● **Exercise**: In the listing below, find the line with "- Loi n°2010-788" and the line with "- Code de l'environnement - art. L514-1 (V)". Repeat those two lines and all lines between them exactly.

+++ Dataset content

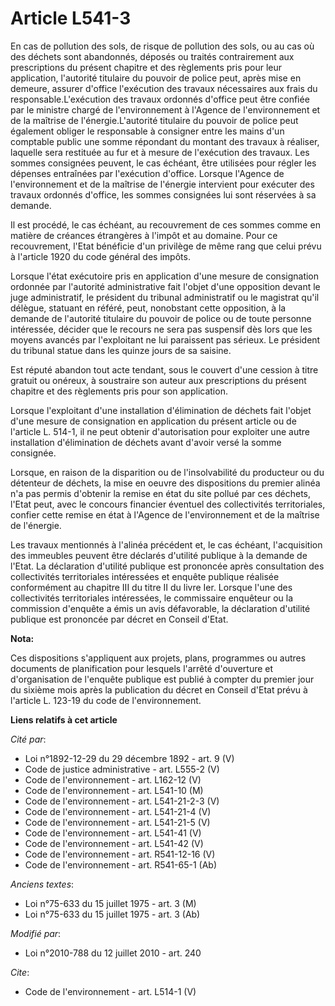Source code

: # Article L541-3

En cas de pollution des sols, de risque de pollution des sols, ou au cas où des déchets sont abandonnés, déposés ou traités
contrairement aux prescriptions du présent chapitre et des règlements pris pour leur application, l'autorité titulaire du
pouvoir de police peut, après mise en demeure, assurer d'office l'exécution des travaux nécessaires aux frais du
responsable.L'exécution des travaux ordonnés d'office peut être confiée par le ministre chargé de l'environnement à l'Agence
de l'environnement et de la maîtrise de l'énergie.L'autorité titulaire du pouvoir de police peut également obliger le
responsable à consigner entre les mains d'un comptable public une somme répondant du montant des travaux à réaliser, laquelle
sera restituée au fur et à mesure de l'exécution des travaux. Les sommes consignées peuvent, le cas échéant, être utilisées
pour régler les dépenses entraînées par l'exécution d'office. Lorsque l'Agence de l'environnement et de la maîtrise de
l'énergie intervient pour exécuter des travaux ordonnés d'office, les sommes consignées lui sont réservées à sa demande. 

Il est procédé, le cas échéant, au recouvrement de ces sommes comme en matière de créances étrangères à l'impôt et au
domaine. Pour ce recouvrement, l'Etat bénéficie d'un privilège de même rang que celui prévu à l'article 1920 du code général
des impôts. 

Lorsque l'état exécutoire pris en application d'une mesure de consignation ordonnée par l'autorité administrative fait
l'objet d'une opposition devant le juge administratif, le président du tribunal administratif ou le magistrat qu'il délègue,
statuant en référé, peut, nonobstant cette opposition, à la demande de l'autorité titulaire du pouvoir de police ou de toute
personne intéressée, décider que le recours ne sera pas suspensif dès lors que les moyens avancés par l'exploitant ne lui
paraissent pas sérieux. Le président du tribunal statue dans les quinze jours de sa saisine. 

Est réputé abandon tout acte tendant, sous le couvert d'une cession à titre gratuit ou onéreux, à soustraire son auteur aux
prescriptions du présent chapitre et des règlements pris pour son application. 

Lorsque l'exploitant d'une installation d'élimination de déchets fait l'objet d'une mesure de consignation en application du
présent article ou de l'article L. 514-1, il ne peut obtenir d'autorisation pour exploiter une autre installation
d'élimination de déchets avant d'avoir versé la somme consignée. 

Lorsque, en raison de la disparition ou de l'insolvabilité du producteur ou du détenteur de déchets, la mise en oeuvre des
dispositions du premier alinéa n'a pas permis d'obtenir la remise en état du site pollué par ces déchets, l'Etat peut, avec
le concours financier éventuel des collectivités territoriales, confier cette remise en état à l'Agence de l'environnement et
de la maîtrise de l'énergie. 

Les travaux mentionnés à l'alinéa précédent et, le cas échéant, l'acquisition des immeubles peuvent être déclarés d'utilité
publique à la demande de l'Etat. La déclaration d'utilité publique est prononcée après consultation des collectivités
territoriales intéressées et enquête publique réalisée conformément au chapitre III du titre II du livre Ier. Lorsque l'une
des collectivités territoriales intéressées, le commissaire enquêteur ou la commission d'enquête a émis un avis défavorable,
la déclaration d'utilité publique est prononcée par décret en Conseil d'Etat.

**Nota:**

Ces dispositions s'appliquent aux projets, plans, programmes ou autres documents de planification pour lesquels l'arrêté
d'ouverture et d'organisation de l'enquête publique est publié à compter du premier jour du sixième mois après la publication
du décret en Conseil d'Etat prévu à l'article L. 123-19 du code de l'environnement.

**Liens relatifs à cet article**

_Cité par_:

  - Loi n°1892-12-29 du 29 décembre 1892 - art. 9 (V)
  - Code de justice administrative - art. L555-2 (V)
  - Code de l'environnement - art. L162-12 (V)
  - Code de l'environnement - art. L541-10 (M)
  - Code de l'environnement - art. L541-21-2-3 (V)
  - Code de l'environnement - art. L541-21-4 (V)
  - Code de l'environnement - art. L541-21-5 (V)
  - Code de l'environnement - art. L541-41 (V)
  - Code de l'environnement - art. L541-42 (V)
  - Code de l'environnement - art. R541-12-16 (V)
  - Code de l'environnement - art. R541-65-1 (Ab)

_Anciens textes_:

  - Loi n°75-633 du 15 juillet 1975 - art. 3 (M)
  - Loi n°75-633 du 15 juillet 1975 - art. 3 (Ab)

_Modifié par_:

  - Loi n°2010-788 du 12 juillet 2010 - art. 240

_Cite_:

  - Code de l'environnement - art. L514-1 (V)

++++++
+++ Dataset content

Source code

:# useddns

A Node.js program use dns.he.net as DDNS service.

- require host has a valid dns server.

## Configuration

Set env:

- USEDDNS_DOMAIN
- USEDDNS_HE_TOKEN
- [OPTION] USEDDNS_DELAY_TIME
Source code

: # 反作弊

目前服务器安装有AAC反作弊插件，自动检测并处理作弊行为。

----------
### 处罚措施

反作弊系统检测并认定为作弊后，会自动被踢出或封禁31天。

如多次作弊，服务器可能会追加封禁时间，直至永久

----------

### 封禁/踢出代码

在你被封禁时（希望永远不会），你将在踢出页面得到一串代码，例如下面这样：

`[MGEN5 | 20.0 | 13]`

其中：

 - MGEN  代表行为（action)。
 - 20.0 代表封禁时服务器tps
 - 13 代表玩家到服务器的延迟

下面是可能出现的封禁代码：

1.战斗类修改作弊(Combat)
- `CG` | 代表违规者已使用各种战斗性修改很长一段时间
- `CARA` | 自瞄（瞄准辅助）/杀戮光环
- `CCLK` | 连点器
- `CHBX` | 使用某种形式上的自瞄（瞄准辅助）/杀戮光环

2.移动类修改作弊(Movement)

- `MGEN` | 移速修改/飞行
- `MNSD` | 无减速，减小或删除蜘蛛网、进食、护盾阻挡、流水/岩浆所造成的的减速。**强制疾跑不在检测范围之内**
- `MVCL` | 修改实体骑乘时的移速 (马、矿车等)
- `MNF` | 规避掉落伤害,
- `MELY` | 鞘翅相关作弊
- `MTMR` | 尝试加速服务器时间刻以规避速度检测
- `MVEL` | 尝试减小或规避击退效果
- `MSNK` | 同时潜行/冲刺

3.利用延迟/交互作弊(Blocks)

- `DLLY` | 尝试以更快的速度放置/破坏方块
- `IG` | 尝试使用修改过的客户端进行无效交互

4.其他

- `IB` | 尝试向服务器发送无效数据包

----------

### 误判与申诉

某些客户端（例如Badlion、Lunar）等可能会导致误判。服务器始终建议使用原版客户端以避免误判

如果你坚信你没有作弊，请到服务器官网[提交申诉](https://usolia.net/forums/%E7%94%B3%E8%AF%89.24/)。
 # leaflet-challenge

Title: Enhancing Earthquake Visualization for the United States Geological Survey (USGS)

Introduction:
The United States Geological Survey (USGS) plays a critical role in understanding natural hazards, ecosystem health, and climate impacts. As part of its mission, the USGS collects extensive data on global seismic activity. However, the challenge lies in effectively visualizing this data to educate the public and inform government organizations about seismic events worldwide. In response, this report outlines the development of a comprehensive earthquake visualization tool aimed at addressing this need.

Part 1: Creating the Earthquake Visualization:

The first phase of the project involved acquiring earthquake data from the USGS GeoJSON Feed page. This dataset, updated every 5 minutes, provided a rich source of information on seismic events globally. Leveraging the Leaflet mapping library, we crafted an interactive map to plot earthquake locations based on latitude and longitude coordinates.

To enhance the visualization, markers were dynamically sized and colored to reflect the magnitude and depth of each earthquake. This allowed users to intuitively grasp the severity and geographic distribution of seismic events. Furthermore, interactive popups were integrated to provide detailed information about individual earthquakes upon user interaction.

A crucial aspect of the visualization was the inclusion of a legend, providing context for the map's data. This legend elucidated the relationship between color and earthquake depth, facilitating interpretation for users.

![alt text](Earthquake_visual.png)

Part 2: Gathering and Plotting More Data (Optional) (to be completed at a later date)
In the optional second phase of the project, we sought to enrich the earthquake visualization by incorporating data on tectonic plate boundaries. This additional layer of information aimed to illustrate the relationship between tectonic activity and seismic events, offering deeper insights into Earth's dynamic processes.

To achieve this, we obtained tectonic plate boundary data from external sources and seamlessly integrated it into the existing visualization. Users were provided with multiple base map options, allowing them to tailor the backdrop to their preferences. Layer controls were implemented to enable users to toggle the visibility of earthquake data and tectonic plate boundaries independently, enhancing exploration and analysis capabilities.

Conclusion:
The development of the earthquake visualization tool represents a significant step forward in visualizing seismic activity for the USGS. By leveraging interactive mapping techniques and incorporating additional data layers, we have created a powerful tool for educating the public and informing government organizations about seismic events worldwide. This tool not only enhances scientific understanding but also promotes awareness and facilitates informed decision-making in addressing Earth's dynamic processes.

++++++

● **Output for this task**:
  - Loi n°2010-788 du 12 juillet 2010 - art. 240

_Cite_:

  - Code de l'environnement - art. L514-1 (V)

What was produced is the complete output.